Tag: Lea County Museum Press

  • What Is Lost Is Not Lost by Pete Mladinic

    I like looking at bicycles in old films
    such as this one of Dawson, a mining town,
    now a ghost town.  I like at the opening
    the long line of coke ovens, the miners, two
    men, walking home from the mine.  I like
    the bicycles, the dogs, the women’s dresses,
    their hairstyles, looking into their faces
    wondering what happened
    after Dawson, where they went, what they
    did or did not do, what they did or did not say.

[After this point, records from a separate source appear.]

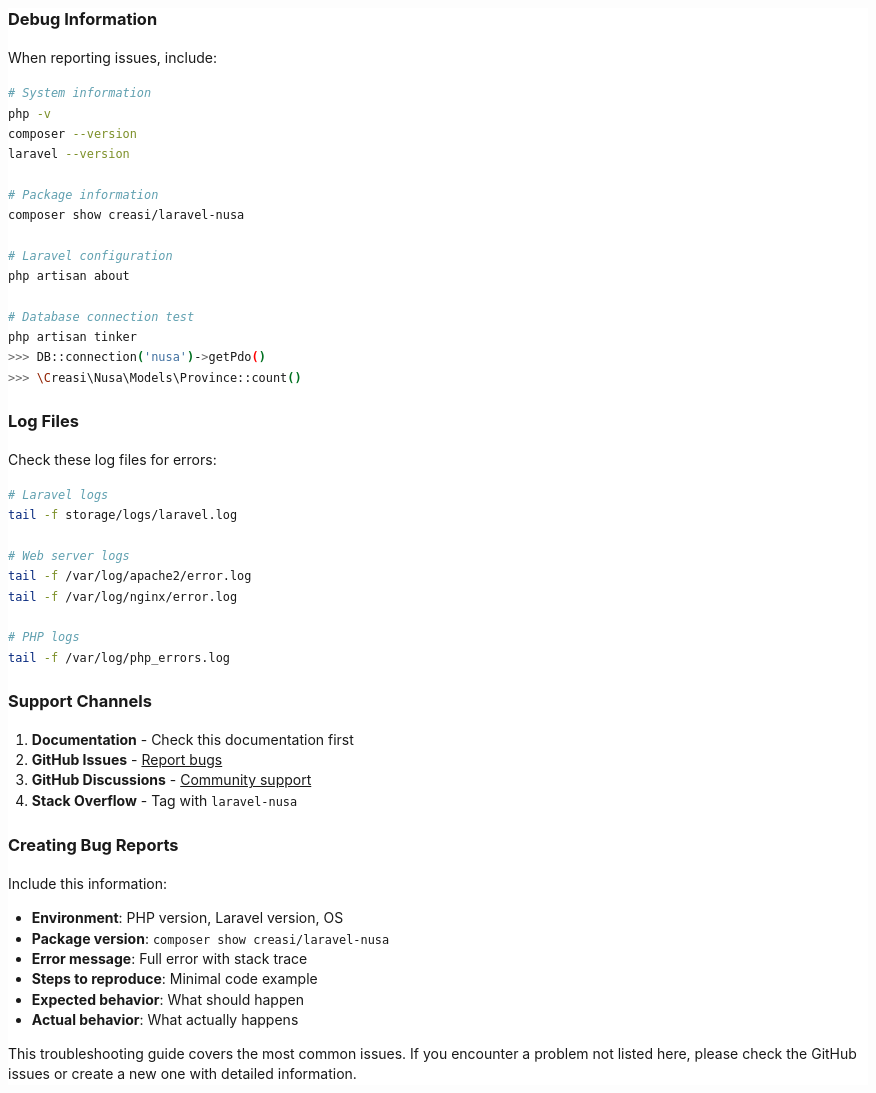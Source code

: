 ### Debug Information

When reporting issues, include:

```bash
# System information
php -v
composer --version
laravel --version

# Package information
composer show creasi/laravel-nusa

# Laravel configuration
php artisan about

# Database connection test
php artisan tinker
>>> DB::connection('nusa')->getPdo()
>>> \Creasi\Nusa\Models\Province::count()
```

### Log Files

Check these log files for errors:

```bash
# Laravel logs
tail -f storage/logs/laravel.log

# Web server logs
tail -f /var/log/apache2/error.log
tail -f /var/log/nginx/error.log

# PHP logs
tail -f /var/log/php_errors.log
```

### Support Channels

1. **Documentation** - Check this documentation first
2. **GitHub Issues** - [Report bugs](https://github.com/creasico/laravel-nusa/issues)
3. **GitHub Discussions** - [Community support](https://github.com/orgs/creasico/discussions)
4. **Stack Overflow** - Tag with `laravel-nusa`

### Creating Bug Reports

Include this information:

- **Environment**: PHP version, Laravel version, OS
- **Package version**: `composer show creasi/laravel-nusa`
- **Error message**: Full error with stack trace
- **Steps to reproduce**: Minimal code example
- **Expected behavior**: What should happen
- **Actual behavior**: What actually happens

This troubleshooting guide covers the most common issues. If you encounter a problem not listed here, please check the GitHub issues or create a new one with detailed information.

    The lady narrator, her
    last name Loy, said she and her
    husband went to graduate school the following year. 
    They had two young sons, Merrill, the elder
    and Bill, who lives now in Eugene,
    Oregon, and introduces his mother
    in the film, which was shot by Mr.
    Loy in 1938.  There are numerous shots
    of the boys, several of Bill in his playpen
    and then one where he seems
    happy, having just
    learned to walk.  There are shots
    of the mines, the houses that sprang from
    mountainsides, the church, the school.

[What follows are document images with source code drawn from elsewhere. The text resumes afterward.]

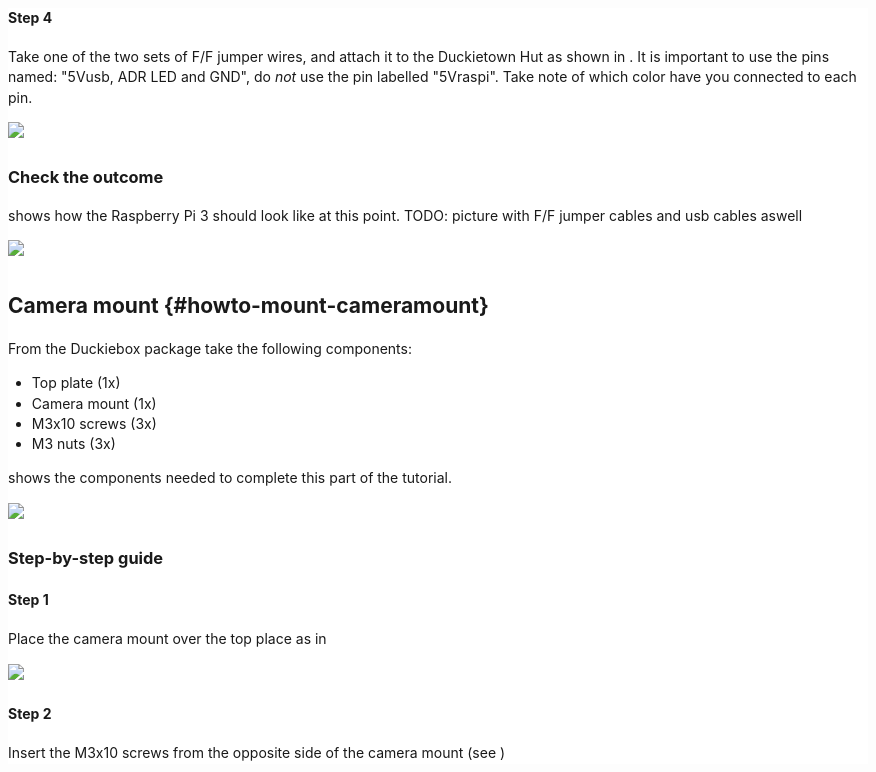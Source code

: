 #### Step 4

Take one of the two sets of F/F jumper wires, and attach it to the Duckietown Hut as shown in [](#fig:howto-assemble-hut-3). It is important to use the pins named: "5Vusb, ADR LED and GND", do *not* use the pin labelled "5Vraspi". Take note of which color have you connected to each pin.

<div figure-id="fig:howto-assemble-hut-3" figure-caption="Position of the nylon spacers.">
     <img src="howto_assemble_hut_3.jpg" style='width: 30em'/>
</div>


### Check the outcome

[](#fig:howto-assemble-rpi3-hut-milestone) shows how the Raspberry Pi 3 should look like at this point.
TODO: picture with F/F jumper cables and usb cables aswell

<div figure-id="fig:howto-assemble-rpi3-hut-milestone" figure-caption="The Raspberry Pi assembly.">
   <img src="howto_assemble_rpi3_hut_milestone.jpg" style='width: 30em'/>
</div>



## Camera mount {#howto-mount-cameramount}

From the Duckiebox package take the following components:

- Top plate (1x)
- Camera mount (1x)
- M3x10 screws (3x)
- M3 nuts (3x)

[](#fig:howto-mount-camera-mount-parts-db18) shows the components needed to complete this part of the tutorial.

<div figure-id="fig:howto-mount-camera-mount-parts-db18" figure-caption="The parts needed to secure the camera mount to the top plate.">
     <img src="howto_mount_camera_mount_parts.png" style='width: 30em'/>
</div>

### Step-by-step guide

#### Step 1

Place the camera mount over the top place as in [](#fig:howto-mount-camera-mount-1)

<div figure-id="fig:howto-mount-camera-mount-1" figure-caption="How to place the camera mount.">
     <img src="howto_mount_camera_mount_1.jpg" style='width: 30em'/>
</div>

#### Step 2

Insert the M3x10 screws from the opposite side of the camera mount (see [](#fig:howto-mount-camera-mount-2))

    Now, nothing left in Dawson
    but the cemetery.  I like the moments of Bill
    walking on his own,
    but I have no idea what he does in Eugene.
    He must almost be seventy.
    His mother, a young wife
    in the film, sticks her tongue out in
    one shot.  She was born in 1917.


    Peter Mladinic has published three books of poetry: Lost in Lea, Dressed for Winter, and Falling Awake in Lovington, all with the Lea County Museum Press. He lives in Hobbs, New Mexico.